Lessons from the Frontline: Turning Ideas into Impact
The heart of the webinar featured three NHS managers who proved that management capacity is the bridge between a good idea and a better patient outcome:
- Demystifying the Process: At Midlands Partnership NHS Foundation Trust, Mark Hayward’s “Blue Sky Training” has empowered over 600 staff with project management skills. By “unravelling and demystifying” these tools, they’ve turned a perceived bureaucratic burden into a practical way for every ward to lead change.
- The Power of Engagement: Sarah Wellings, from Mid and South Essex NHS Foundation Trust, showcased the “My Staff” app, which slashed document retrieval time for 17,000 staff from 20 minutes to under 30 seconds. The project lead attributed the success of this completely grassroot innovation to a combination of “heart” (values), “team” (engagement), and “competencies” (skills).
- Transforming Mindsets: Julia Nixon discussed a monumental shift at Yorkshire Ambulance Service, moving from a “dispatch” model to a clinical triage system. This required “tenacity with a capital T” to support staff through the emotional upheaval of changing long-held ways of working.
The Path Forward: Purpose, Precision, and Persistence
The session concluded with a call to move away from “heroic” lone leadership toward a culture of collective capability. Ian Abbs, Strategic Advisor and former CEO of Guy’s and St Thomas’ NHS Foundation Trust, summarized the mission ahead with three words: Purpose, Precision, and Persistence.
The message was clear: innovation is not an optional extra; it is the only way to ensure the NHS remains sustainable. As Dr. Osuji noted, “inaction and indecision is a risk in and of itself”. This is our moment to broaden the work of innovation, ensuring every manager is supported to be a steward of change.

As a past culture change bod ( oil,chemicals ,construction ,nuclear etc) have taken a strong interest.
It’s clear to me that there’s a dearth of well intentioned interest in making positive change , and leadership ( rather than management in the strict sense ):imho remains tha absolute key.
Disappointing n that nhs not yet grasped this fully due to lack of clarity about great leadership really means .

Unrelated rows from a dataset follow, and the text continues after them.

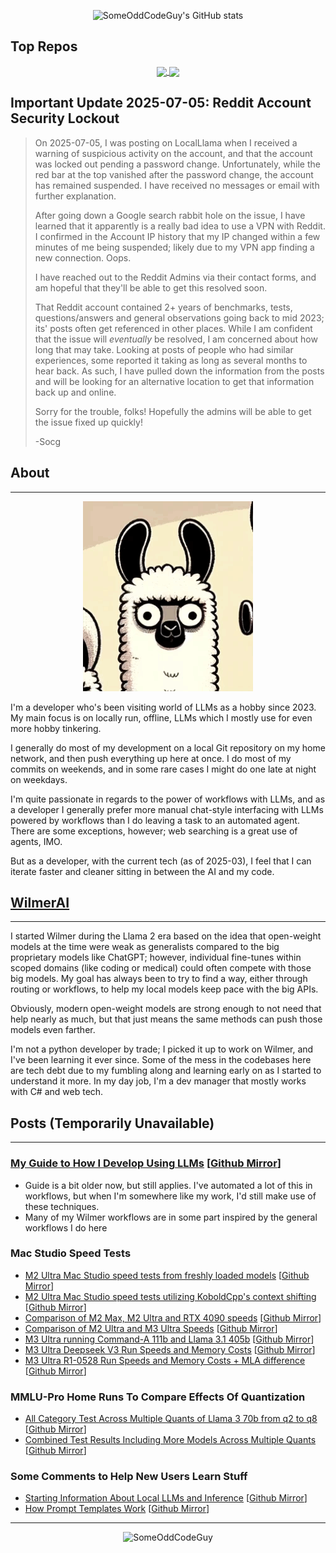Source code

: <!-- Attribution for the github readme stats and the repos below that: https://github.com/anuraghazra/github-readme-stats -->
<!-- Awesome little widgets -->
<p align="center">
<img src="https://github-readme-stats.vercel.app/api?username=someoddcodeguy&hide=contribs" alt="SomeOddCodeGuy's GitHub stats">
</p>

## Top Repos
<p align="center">
<a href="https://github.com/someoddcodeguy/wilmerai">
  <img align="center" src="https://github-readme-stats.vercel.app/api/pin/?username=someoddcodeguy&repo=wilmerai" />
</a>
<a href="https://github.com/SomeOddCodeGuy/OfflineWikipediaTextApi">
  <img align="center" src="https://github-readme-stats.vercel.app/api/pin/?username=someoddcodeguy&repo=OfflineWikipediaTextApi" />
</a>
</p>

## Important Update 2025-07-05: Reddit Account Security Lockout

> On 2025-07-05, I was posting on LocalLlama when I received a warning of suspicious activity on the account,
> and that the account was locked out pending a password change. Unfortunately, while the red bar at the top vanished
> after the password change, the account has remained suspended. I have received no messages or email with further
> explanation.
>
> After going down a Google search rabbit hole on the issue, I have learned that it apparently is a really bad idea
> to use a VPN with Reddit. I confirmed in the Account IP history that my IP changed within a few minutes of me
> being suspended; likely due to my VPN app finding a new connection. Oops.
>
> I have reached out to the Reddit Admins via their contact forms, and am hopeful that they'll be able to get this
> resolved soon.
>
> That Reddit account contained 2+ years of benchmarks, tests, questions/answers and general observations going back
> to mid 2023; its' posts often get referenced in other places. While I am confident that the issue will *eventually*
> be resolved, I am concerned about how long that may take. Looking at posts of people who had similar experiences,
> some reported it taking as long as several months to hear back. As such, I have pulled down the information
> from the posts and will be looking for an alternative location to get that information back up and online.
>
> Sorry for the trouble, folks! Hopefully the admins will be able to get the issue fixed up quickly!
>
> -Socg


## About
***

<p align="center">
<img src="https://github.com/SomeOddCodeGuy/SomeOddCodeGuy/blob/main/SomeOddCodeGuy_Sway.gif" alt="SomeOddCodeGuy">
</p>

I'm a developer who's been visiting world of LLMs as a hobby since 2023. My main focus is on locally run, offline,
LLMs which I mostly use for even more hobby tinkering. 

I generally do most of my development on a local Git repository on my home network, and then push everything up here at once. 
I do most of my commits on weekends, and in some rare cases I might do one late at night on weekdays.

I'm quite passionate in regards to the power of workflows with LLMs, and as a developer I generally prefer more manual
chat-style interfacing with LLMs powered by workflows than I do leaving a task to an automated agent. There are some
exceptions, however; web searching is a great use of agents, IMO. 

But as a developer, with the current tech (as of 2025-03), I feel that I can iterate faster and cleaner sitting in 
between the AI and my code.



## [WilmerAI](https://github.com/SomeOddCodeGuy/WilmerAI)
***
I started Wilmer during the Llama 2 era based on the idea that open-weight models at the time were weak as generalists
compared to the big proprietary models like ChatGPT; however, individual fine-tunes within scoped domains (like coding
or medical) could often compete with those big models. My goal has always been to try to find a way, either through
routing or workflows, to help my local models keep pace with the big APIs. 

Obviously, modern open-weight models are strong enough to not need that help nearly as much, but that just means the same 
methods can push those models even farther.

I'm not a python developer by trade; I picked it up to work on Wilmer, and I've been learning it ever since. Some
of the mess in the codebases here are tech debt due to my fumbling along and learning early on as I started to 
understand it more. In my day job, I'm a dev manager that mostly works with C# and web tech.

## Posts (Temporarily Unavailable)
***

### [My Guide to How I Develop Using LLMs](https://www.reddit.com/r/LocalLLaMA/comments/1cvw3s5/my_personal_guide_for_developing_software_with_ai/) [[Github Mirror](Github_Images/My%20personal%20guide%20for%20developing%20software%20with%20AI%20assistance%20r_LocalLLaMA.png)]
- Guide is a bit older now, but still applies. I've automated a lot of this in workflows, but when I'm somewhere like
  my work, I'd still make use of these techniques.
- Many of my Wilmer workflows are in some part inspired by the general workflows I do here

### Mac Studio Speed Tests
- [M2 Ultra Mac Studio speed tests from freshly loaded models](https://www.reddit.com/r/LocalLLaMA/comments/1aucug8/here_are_some_real_world_speeds_for_the_mac_m2/) [[Github Mirror](Github_Images/Here%20Are%20Some%20Real%20World%20Speeds%20For%20the%20Mac%20M2%20Ultra%20In%20Case%20You%20Were%20Curious%20r_LocalLLaMA.png)]
- [M2 Ultra Mac Studio speed tests utilizing KoboldCpp's context shifting](https://www.reddit.com/r/LocalLLaMA/comments/1aw08ck/real_world_speeds_on_the_mac_koboldcpp_context/) [[Github Mirror](Github_Images/Real%20World%20Speeds%20on%20the%20Mac%20Koboldcpp%20Context%20Shift%20Edition!%20r_LocalLLaMA.png)]
- [Comparison of M2 Max, M2 Ultra and RTX 4090 speeds](https://www.reddit.com/r/LocalLLaMA/comments/1fovw8h/low_context_speed_comparison_macbook_mac_studios/) [[Github Mirror](Github_Images/Low%20Context%20Speed%20Comparison%20Macbook%20Mac%20Studios%20and%20RTX%204090%20r_LocalLLaMA.png)]
- [Comparison of M2 Ultra and M3 Ultra Speeds](https://www.reddit.com/r/LocalLLaMA/comments/1jaqpiu/mac_speed_comparison_m2_ultra_vs_m3_ultra_using/) [[Github Mirror](Github_Images/Mac%20Speed%20Comparison%20M2%20Ultra%20vs%20M3%20Ultra%20using%20KoboldCpp%20r_LocalLLaMA.png)]
- [M3 Ultra running Command-A 111b and Llama 3.1 405b](https://www.reddit.com/r/LocalLLaMA/comments/1jcgonz/comment/mi244qd/?context=3) [[Github Mirror](Github_Images/Has%20anyone%20tried%2070B%20LLMs%20on%20M3%20Ultra%20r_LocalLLaMA.png)]
- [M3 Ultra Deepseek V3 Run Speeds and Memory Costs](https://www.reddit.com/r/LocalLLaMA/comments/1jke5wg/m3_ultra_mac_studio_512gb_prompt_and_write_speeds/) [[Github Mirror](Github_Images/M3%20Ultra%20Mac%20Studio%20512GB%20prompt%20and%20write%20speeds%20for%20Deepseek%20V3%20671b%20gguf%20q4_K_M%20for%20those%20curious%20r_LocalLLaMA.png)]
- [M3 Ultra R1-0528 Run Speeds and Memory Costs + MLA difference](https://www.reddit.com/r/LocalLLaMA/comments/1kzn4ix/running_deepseek_r1_0528_q4_k_m_and_mlx_4bit_on_a/) [[Github Mirror](Github_Images/Running%20Deepseek%20R1%200528%20q4_K_M%20and%20mlx%204-bit%20on%20a%20Mac%20Studio%20M3%20r_LocalLLaMA.png)]

### MMLU-Pro Home Runs To Compare Effects Of Quantization
- [All Category Test Across Multiple Quants of Llama 3 70b from q2 to q8](https://www.reddit.com/r/LocalLLaMA/comments/1ds6da5/mmlupro_all_category_test_results_for_llama_3_70b/) [[Github Mirror](Github_Images/MMLU-Pro%20all%20category%20test%20results%20for%20Llama%203%2070b%20Instruct%20ggufs%20q2_K_XXS%20q2_K%20q4_K_M%20q5_K_M%20q6_K%20and%20q8_0%20r_LocalLLaMA.png)]
- [Combined Test Results Including More Models Across Multiple Quants](https://www.reddit.com/r/LocalLLaMA/comments/1dx4sa7/mmlupro_combined_results_including_new_results/) [[Github Mirror](Github_Images/MMLU-Pro%20Combined%20Results-%20Including%20New%20Results%20for%20L3%208b%20SPPO%20Hermes%202%20Theta%20L3%208b%20and%20Some%20Golden%20Oldies%20Like%20Dolphin%202.5%20Mixtral%20Nous%20Capybara%2034b%20and%20WizardLM-2-7b%20r_LocalLLaMA.png)]

### Some Comments to Help New Users Learn Stuff
- [Starting Information About Local LLMs and Inference](https://www.reddit.com/r/LocalLLaMA/comments/1b6rqi5/comment/ktdwlbl/?utm_source=share&utm_medium=web3x&utm_name=web3xcss&utm_term=1) [[Github Mirror](Github_Images/LLM%20Breakdown%20for%20newbs%20r_LocalLLaMA.png)]
- [How Prompt Templates Work](https://www.reddit.com/r/LocalLLaMA/comments/1gddzat/comment/lu0z4aw/?utm_source=share&utm_medium=web3x&utm_name=web3xcss&utm_term=1&utm_content=share_button) [[Github Mirror](Github_Images/I%20just%20don't%20understand%20prompt%20formats.%20r_LocalLLaMA.png)]

***

<p align="center">
<img src="https://github.com/SomeOddCodeGuy/SomeOddCodeGuy/blob/More_Updates/Socg_Cat_Cards.gif" alt="SomeOddCodeGuy">
</p>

I’d be glad to assist in the definition of this vip aspect of ‘ getting it right’.
Thank you Robin,
We appreciate your reply and interest in the blog. We also agree that leadership is key, although our research also suggests that – without solid management capabilities in support – even the most dynamic leaders will struggle to achieve much. I suspect that these capabilities are a given in the corporate sector, but that is not the case in today’s NHS (where management functions are being stripped to the bone). Leadership therefore is a necessary but not sufficient condition for innovation.
You also refer to ‘a dearth of well intentioned interest in making positive change’. I think we will need to agree to disagree on that statement. Again, our research, suggests the opposite. There is significant enthusiasm for innovation in the NHS and a great deal of energy. Often lacking however, is the headroom and (management) capabilities to make it happen.